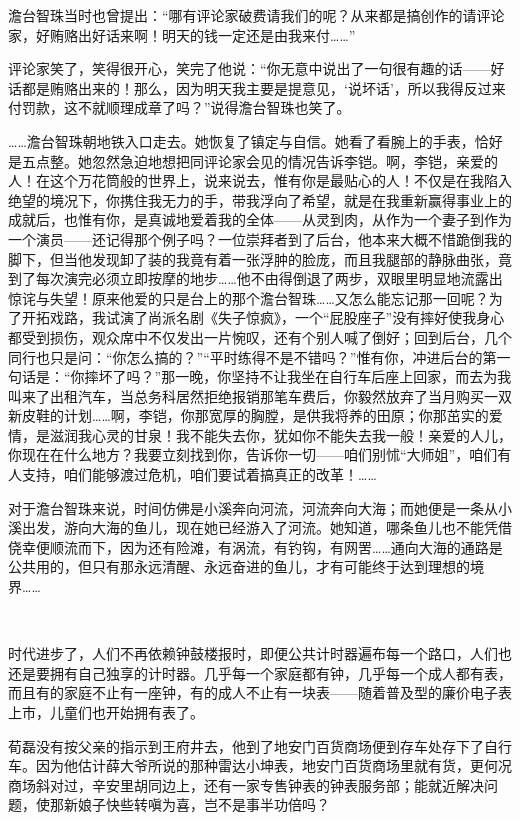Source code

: \par 澹台智珠当时也曾提出：“哪有评论家破费请我们的呢？从来都是搞创作的请评论家，好贿赂出好话来啊！明天的钱一定还是由我来付……”
\par 评论家笑了，笑得很开心，笑完了他说：“你无意中说出了一句很有趣的话——好话都是贿赂出来的！那么，因为明天我主要是提意见，‘说坏话’，所以我得反过来付罚款，这不就顺理成章了吗？”说得澹台智珠也笑了。
\par ……澹台智珠朝地铁入口走去。她恢复了镇定与自信。她看了看腕上的手表，恰好是五点整。她忽然急迫地想把同评论家会见的情况告诉李铠。啊，李铠，亲爱的人！在这个万花筒般的世界上，说来说去，惟有你是最贴心的人！不仅是在我陷入绝望的境况下，你携住我无力的手，带我浮向了希望，就是在我重新赢得事业上的成就后，也惟有你，是真诚地爱着我的全体——从灵到肉，从作为一个妻子到作为一个演员——还记得那个例子吗？一位崇拜者到了后台，他本来大概不惜跪倒我的脚下，但当他发现卸了装的我竟有着一张浮肿的脸庞，而且我腿部的静脉曲张，竟到了每次演完必须立即按摩的地步……他不由得倒退了两步，双眼里明显地流露出惊诧与失望！原来他爱的只是台上的那个澹台智珠……又怎么能忘记那一回呢？为了开拓戏路，我试演了尚派名剧《失子惊疯》，一个“屁股座子”没有摔好使我身心都受到损伤，观众席中不仅发出一片惋叹，还有个别人喊了倒好；回到后台，几个同行也只是问：“你怎么搞的？”“平时练得不是不错吗？”惟有你，冲进后台的第一句话是：“你摔坏了吗？”那一晚，你坚持不让我坐在自行车后座上回家，而去为我叫来了出租汽车，当总务科居然拒绝报销那笔车费后，你毅然放弃了当月购买一双新皮鞋的计划……啊，李铠，你那宽厚的胸膛，是供我将养的田原；你那茁实的爱情，是滋润我心灵的甘泉！我不能失去你，犹如你不能失去我一般！亲爱的人儿，你现在在什么地方？我要立刻找到你，告诉你一切——咱们别怵“大师姐”，咱们有人支持，咱们能够渡过危机，咱们要试着搞真正的改革！……
\par 对于澹台智珠来说，时间仿佛是小溪奔向河流，河流奔向大海；而她便是一条从小溪出发，游向大海的鱼儿，现在她已经游入了河流。她知道，哪条鱼儿也不能凭借侥幸便顺流而下，因为还有险滩，有涡流，有钓钩，有网罟……通向大海的通路是公共用的，但只有那永远清醒、永远奋进的鱼儿，才有可能终于达到理想的境界……
\par  
\par 时代进步了，人们不再依赖钟鼓楼报时，即便公共计时器遍布每一个路口，人们也还是要拥有自己独享的计时器。几乎每一个家庭都有钟，几乎每一个成人都有表，而且有的家庭不止有一座钟，有的成人不止有一块表——随着普及型的廉价电子表上市，儿童们也开始拥有表了。
\par 荀磊没有按父亲的指示到王府井去，他到了地安门百货商场便到存车处存下了自行车。因为他估计薛大爷所说的那种雷达小坤表，地安门百货商场里就有货，更何况商场斜对过，辛安里胡同边上，还有一家专售钟表的钟表服务部；能就近解决问题，使那新娘子快些转嗔为喜，岂不是事半功倍吗？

_ _ _

→ Exercise
Give back all of the entries above exactly, with the pictures excluded.

→ Exercise response
Source code

: \par 澹台智珠当时也曾提出：“哪有评论家破费请我们的呢？从来都是搞创作的请评论家，好贿赂出好话来啊！明天的钱一定还是由我来付……”
\par 评论家笑了，笑得很开心，笑完了他说：“你无意中说出了一句很有趣的话——好话都是贿赂出来的！那么，因为明天我主要是提意见，‘说坏话’，所以我得反过来付罚款，这不就顺理成章了吗？”说得澹台智珠也笑了。
\par ……澹台智珠朝地铁入口走去。她恢复了镇定与自信。她看了看腕上的手表，恰好是五点整。她忽然急迫地想把同评论家会见的情况告诉李铠。啊，李铠，亲爱的人！在这个万花筒般的世界上，说来说去，惟有你是最贴心的人！不仅是在我陷入绝望的境况下，你携住我无力的手，带我浮向了希望，就是在我重新赢得事业上的成就后，也惟有你，是真诚地爱着我的全体——从灵到肉，从作为一个妻子到作为一个演员——还记得那个例子吗？一位崇拜者到了后台，他本来大概不惜跪倒我的脚下，但当他发现卸了装的我竟有着一张浮肿的脸庞，而且我腿部的静脉曲张，竟到了每次演完必须立即按摩的地步……他不由得倒退了两步，双眼里明显地流露出惊诧与失望！原来他爱的只是台上的那个澹台智珠……又怎么能忘记那一回呢？为了开拓戏路，我试演了尚派名剧《失子惊疯》，一个“屁股座子”没有摔好使我身心都受到损伤，观众席中不仅发出一片惋叹，还有个别人喊了倒好；回到后台，几个同行也只是问：“你怎么搞的？”“平时练得不是不错吗？”惟有你，冲进后台的第一句话是：“你摔坏了吗？”那一晚，你坚持不让我坐在自行车后座上回家，而去为我叫来了出租汽车，当总务科居然拒绝报销那笔车费后，你毅然放弃了当月购买一双新皮鞋的计划……啊，李铠，你那宽厚的胸膛，是供我将养的田原；你那茁实的爱情，是滋润我心灵的甘泉！我不能失去你，犹如你不能失去我一般！亲爱的人儿，你现在在什么地方？我要立刻找到你，告诉你一切——咱们别怵“大师姐”，咱们有人支持，咱们能够渡过危机，咱们要试着搞真正的改革！……
\par 对于澹台智珠来说，时间仿佛是小溪奔向河流，河流奔向大海；而她便是一条从小溪出发，游向大海的鱼儿，现在她已经游入了河流。她知道，哪条鱼儿也不能凭借侥幸便顺流而下，因为还有险滩，有涡流，有钓钩，有网罟……通向大海的通路是公共用的，但只有那永远清醒、永远奋进的鱼儿，才有可能终于达到理想的境界……
\par  
\par 时代进步了，人们不再依赖钟鼓楼报时，即便公共计时器遍布每一个路口，人们也还是要拥有自己独享的计时器。几乎每一个家庭都有钟，几乎每一个成人都有表，而且有的家庭不止有一座钟，有的成人不止有一块表——随着普及型的廉价电子表上市，儿童们也开始拥有表了。
\par 荀磊没有按父亲的指示到王府井去，他到了地安门百货商场便到存车处存下了自行车。因为他估计薛大爷所说的那种雷达小坤表，地安门百货商场里就有货，更何况商场斜对过，辛安里胡同边上，还有一家专售钟表的钟表服务部；能就近解决问题，使那新娘子快些转嗔为喜，岂不是事半功倍吗？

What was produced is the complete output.